■ **ACTION ITEM**: Gather the lines below that include the string "Linked", copying each in full.

━━━━━ RECORDS SUPPLIED

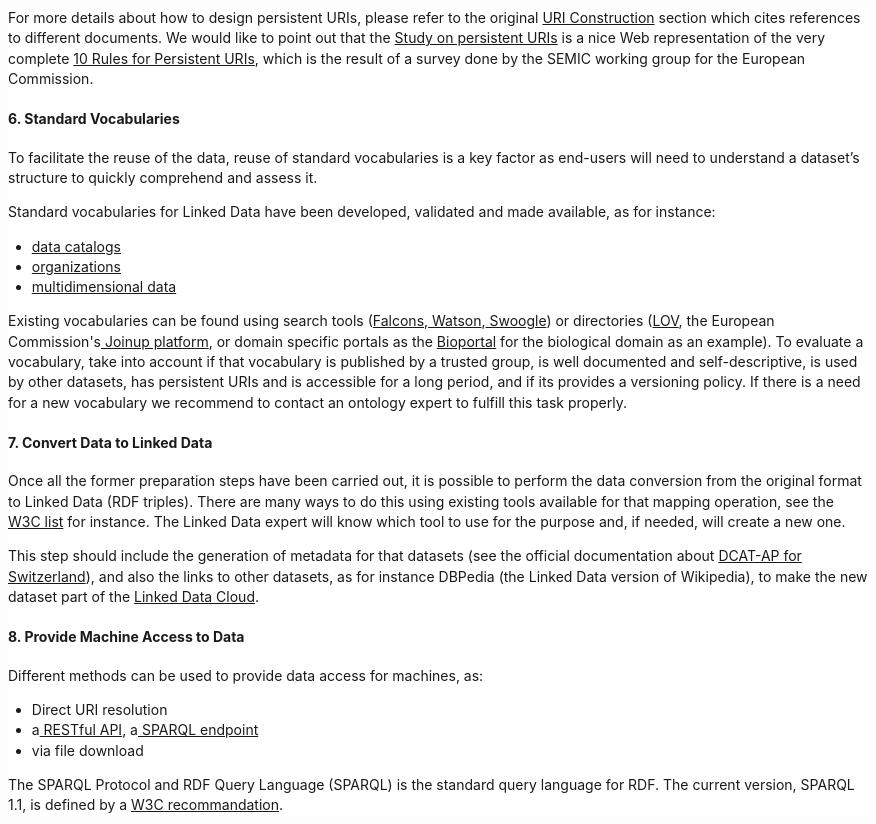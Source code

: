 For more details about how to design persistent URIs, please refer to the original [URI Construction](https://www.w3.org/TR/ld-bp/#HTTP-URIS) section which cites references to different documents. We would like to point out that the [Study on persistent URIs](http://philarcher.org/diary/2013/uripersistence/) is a nice Web representation of the very complete [10 Rules for Persistent URIs](https://joinup.ec.europa.eu/community/semic/document/10-rules-persistent-uris), which is the result of a survey done by the SEMIC working group for the European Commission.


#### 6.	Standard Vocabularies

To facilitate the reuse of the data, reuse of standard vocabularies is a key factor as end-users will need to understand a dataset’s structure to quickly comprehend and assess it.

Standard vocabularies for Linked Data have been developed, validated and made available, as for instance:

* [data catalogs](http://www.w3.org/TR/vocab-dcat/)
* [organizations](http://www.w3.org/TR/vocab-org/)
* [multidimensional data](http://www.w3.org/TR/vocab-data-cube/)

Existing vocabularies can be found using search tools ([Falcons](http://ws.nju.edu.cn/falcons/),[ Watson](http://watson.kmi.open.ac.uk/WatsonWUI/),[ Swoogle](http://swoogle.umbc.edu/)) or directories ([LOV](http://lov.okfn.org/), the European Commission's[ Joinup platform](https://joinup.ec.europa.eu/catalogue/repository), or domain specific portals as the  [Bioportal](http://bioportal.bioontology.org/)  for the biological domain as an example). To evaluate a vocabulary, take into account if that vocabulary is published by a trusted group, is well documented and self-descriptive, is used by other datasets,  has persistent URIs and is accessible for a long period, and if its provides a versioning policy. If there is a need for a new vocabulary we recommend to contact an ontology expert to fulfill this task properly.

#### 7.	Convert Data to Linked Data

Once all the former preparation steps have been carried out, it is possible to perform the data conversion from the original format to Linked Data (RDF triples). There are many ways to do this using existing tools available for that mapping operation, see the [W3C list](https://www.w3.org/wiki/ConverterToRdf) for instance. The Linked Data expert will know which tool to use for the purpose and, if needed, will create a new one.

This step should include the generation of metadata for that datasets (see the official documentation about [DCAT-AP for Switzerland](ch-dcat-ap.html)), and also the links to other datasets, as for instance DBPedia (the Linked Data version of Wikipedia), to make the new dataset part of the [Linked Data Cloud](http://lod-cloud.net/).

#### 8.	Provide Machine Access to Data

Different methods can be used to provide data access for machines, as:

* Direct URI resolution
* a[ RESTful API](http://www.w3.org/TR/ld-glossary/#rest-api), a[ SPARQL endpoint](http://www.w3.org/TR/ld-glossary/#sparql-endpoint)
* via file download

The SPARQL Protocol and RDF Query Language (SPARQL) is the standard query language for RDF. The current version, SPARQL 1.1, is defined by a [W3C recommandation](https://www.w3.org/TR/sparql11-overview/).
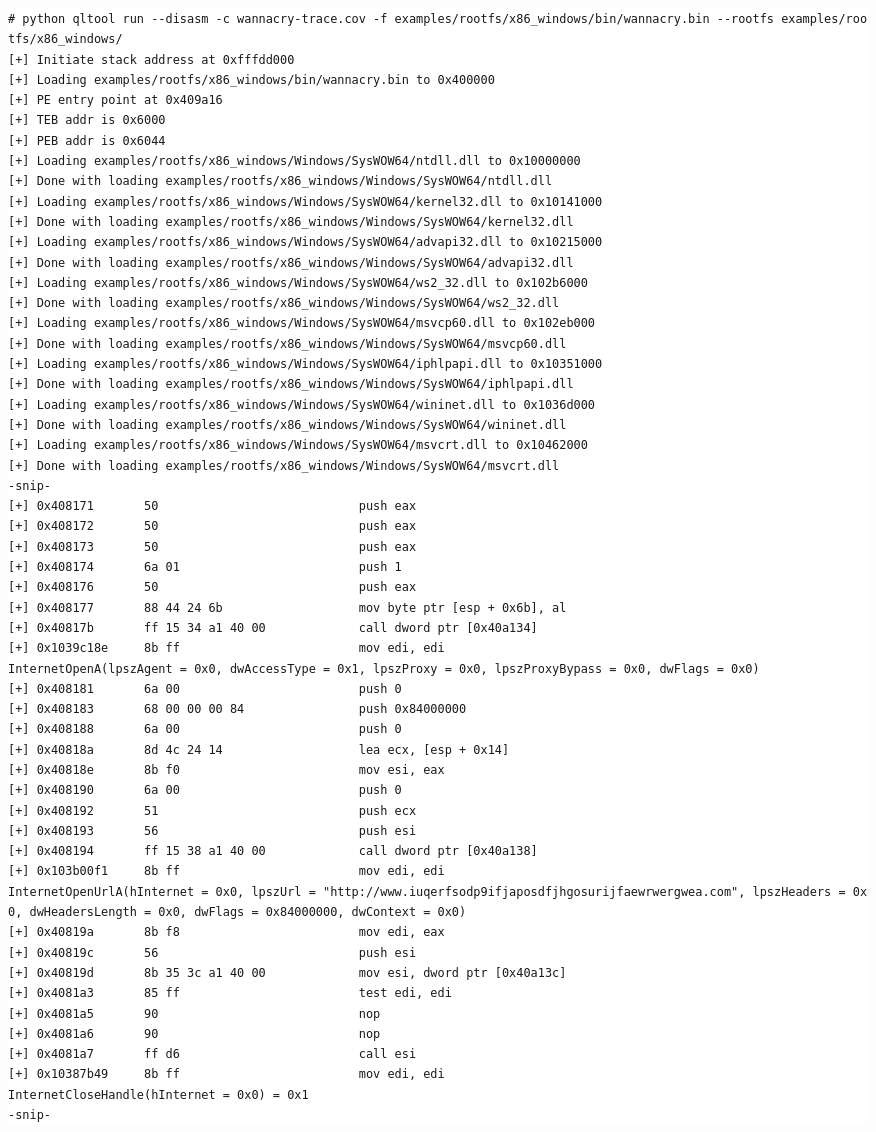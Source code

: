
 ```
# python qltool run --disasm -c wannacry-trace.cov -f examples/rootfs/x86_windows/bin/wannacry.bin --rootfs examples/rootfs/x86_windows/ 
[+] Initiate stack address at 0xfffdd000 
[+] Loading examples/rootfs/x86_windows/bin/wannacry.bin to 0x400000
[+] PE entry point at 0x409a16
[+] TEB addr is 0x6000
[+] PEB addr is 0x6044
[+] Loading examples/rootfs/x86_windows/Windows/SysWOW64/ntdll.dll to 0x10000000
[+] Done with loading examples/rootfs/x86_windows/Windows/SysWOW64/ntdll.dll
[+] Loading examples/rootfs/x86_windows/Windows/SysWOW64/kernel32.dll to 0x10141000
[+] Done with loading examples/rootfs/x86_windows/Windows/SysWOW64/kernel32.dll
[+] Loading examples/rootfs/x86_windows/Windows/SysWOW64/advapi32.dll to 0x10215000
[+] Done with loading examples/rootfs/x86_windows/Windows/SysWOW64/advapi32.dll
[+] Loading examples/rootfs/x86_windows/Windows/SysWOW64/ws2_32.dll to 0x102b6000
[+] Done with loading examples/rootfs/x86_windows/Windows/SysWOW64/ws2_32.dll
[+] Loading examples/rootfs/x86_windows/Windows/SysWOW64/msvcp60.dll to 0x102eb000
[+] Done with loading examples/rootfs/x86_windows/Windows/SysWOW64/msvcp60.dll
[+] Loading examples/rootfs/x86_windows/Windows/SysWOW64/iphlpapi.dll to 0x10351000
[+] Done with loading examples/rootfs/x86_windows/Windows/SysWOW64/iphlpapi.dll
[+] Loading examples/rootfs/x86_windows/Windows/SysWOW64/wininet.dll to 0x1036d000
[+] Done with loading examples/rootfs/x86_windows/Windows/SysWOW64/wininet.dll
[+] Loading examples/rootfs/x86_windows/Windows/SysWOW64/msvcrt.dll to 0x10462000
[+] Done with loading examples/rootfs/x86_windows/Windows/SysWOW64/msvcrt.dll
-snip-
[+] 0x408171       50                            push eax
[+] 0x408172       50                            push eax
[+] 0x408173       50                            push eax
[+] 0x408174       6a 01                         push 1
[+] 0x408176       50                            push eax
[+] 0x408177       88 44 24 6b                   mov byte ptr [esp + 0x6b], al
[+] 0x40817b       ff 15 34 a1 40 00             call dword ptr [0x40a134]
[+] 0x1039c18e     8b ff                         mov edi, edi
InternetOpenA(lpszAgent = 0x0, dwAccessType = 0x1, lpszProxy = 0x0, lpszProxyBypass = 0x0, dwFlags = 0x0)
[+] 0x408181       6a 00                         push 0
[+] 0x408183       68 00 00 00 84                push 0x84000000
[+] 0x408188       6a 00                         push 0
[+] 0x40818a       8d 4c 24 14                   lea ecx, [esp + 0x14]
[+] 0x40818e       8b f0                         mov esi, eax
[+] 0x408190       6a 00                         push 0
[+] 0x408192       51                            push ecx
[+] 0x408193       56                            push esi
[+] 0x408194       ff 15 38 a1 40 00             call dword ptr [0x40a138]
[+] 0x103b00f1     8b ff                         mov edi, edi
InternetOpenUrlA(hInternet = 0x0, lpszUrl = "http://www.iuqerfsodp9ifjaposdfjhgosurijfaewrwergwea.com", lpszHeaders = 0x0, dwHeadersLength = 0x0, dwFlags = 0x84000000, dwContext = 0x0)
[+] 0x40819a       8b f8                         mov edi, eax
[+] 0x40819c       56                            push esi
[+] 0x40819d       8b 35 3c a1 40 00             mov esi, dword ptr [0x40a13c]
[+] 0x4081a3       85 ff                         test edi, edi
[+] 0x4081a5       90                            nop 
[+] 0x4081a6       90                            nop 
[+] 0x4081a7       ff d6                         call esi
[+] 0x10387b49     8b ff                         mov edi, edi
InternetCloseHandle(hInternet = 0x0) = 0x1
-snip-
```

━━━━━━━━━━

■ **SOLUTION TO THIS TASK**:
Standard vocabularies for Linked Data have been developed, validated and made available, as for instance:
#### 7.	Convert Data to Linked Data
Once all the former preparation steps have been carried out, it is possible to perform the data conversion from the original format to Linked Data (RDF triples). There are many ways to do this using existing tools available for that mapping operation, see the [W3C list](https://www.w3.org/wiki/ConverterToRdf) for instance. The Linked Data expert will know which tool to use for the purpose and, if needed, will create a new one.
This step should include the generation of metadata for that datasets (see the official documentation about [DCAT-AP for Switzerland](ch-dcat-ap.html)), and also the links to other datasets, as for instance DBPedia (the Linked Data version of Wikipedia), to make the new dataset part of the [Linked Data Cloud](http://lod-cloud.net/).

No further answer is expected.